● Task objective: Your output should be the lines from the one that contains "1. **Branding:** New" to the end of the listing, transcribed exactly. Include nothing else.

● Records provided:

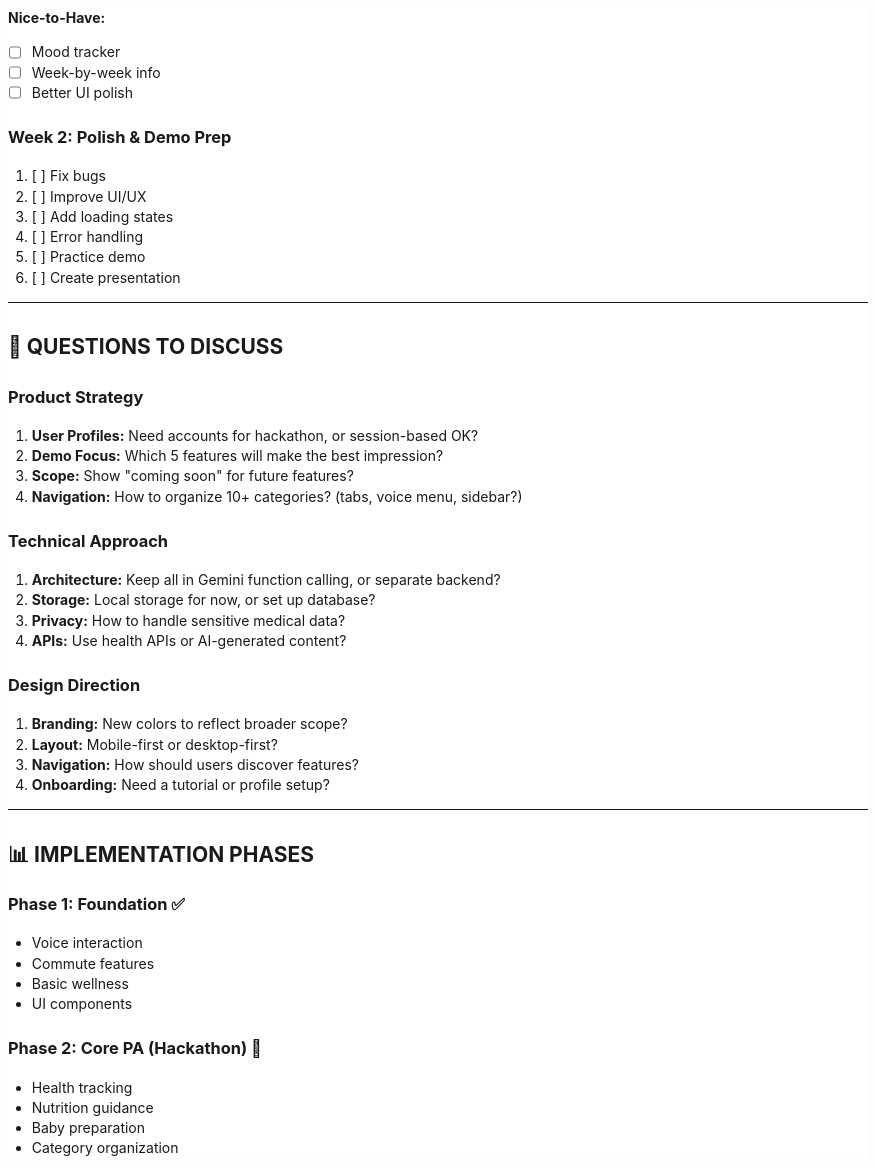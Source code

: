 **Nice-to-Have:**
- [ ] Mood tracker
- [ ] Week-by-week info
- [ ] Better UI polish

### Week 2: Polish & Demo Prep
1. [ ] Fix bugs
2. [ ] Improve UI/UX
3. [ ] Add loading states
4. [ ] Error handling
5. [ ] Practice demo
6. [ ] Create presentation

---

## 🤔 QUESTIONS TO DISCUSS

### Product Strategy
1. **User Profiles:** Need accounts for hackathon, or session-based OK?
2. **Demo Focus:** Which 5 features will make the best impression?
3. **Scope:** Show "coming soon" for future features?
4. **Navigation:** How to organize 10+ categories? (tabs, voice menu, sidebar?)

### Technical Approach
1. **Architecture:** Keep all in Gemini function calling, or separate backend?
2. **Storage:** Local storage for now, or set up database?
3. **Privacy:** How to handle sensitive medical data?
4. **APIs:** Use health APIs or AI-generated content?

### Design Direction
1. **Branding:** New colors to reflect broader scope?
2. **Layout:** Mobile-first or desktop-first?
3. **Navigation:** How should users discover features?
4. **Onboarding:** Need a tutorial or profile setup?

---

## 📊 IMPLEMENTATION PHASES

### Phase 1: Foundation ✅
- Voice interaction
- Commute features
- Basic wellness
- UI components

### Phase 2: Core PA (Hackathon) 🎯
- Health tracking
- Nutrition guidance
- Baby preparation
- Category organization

● Response below:
1. **Branding:** New colors to reflect broader scope?
2. **Layout:** Mobile-first or desktop-first?
3. **Navigation:** How should users discover features?
4. **Onboarding:** Need a tutorial or profile setup?

---

## 📊 IMPLEMENTATION PHASES

### Phase 1: Foundation ✅
- Voice interaction
- Commute features
- Basic wellness
- UI components

### Phase 2: Core PA (Hackathon) 🎯
- Health tracking
- Nutrition guidance
- Baby preparation
- Category organization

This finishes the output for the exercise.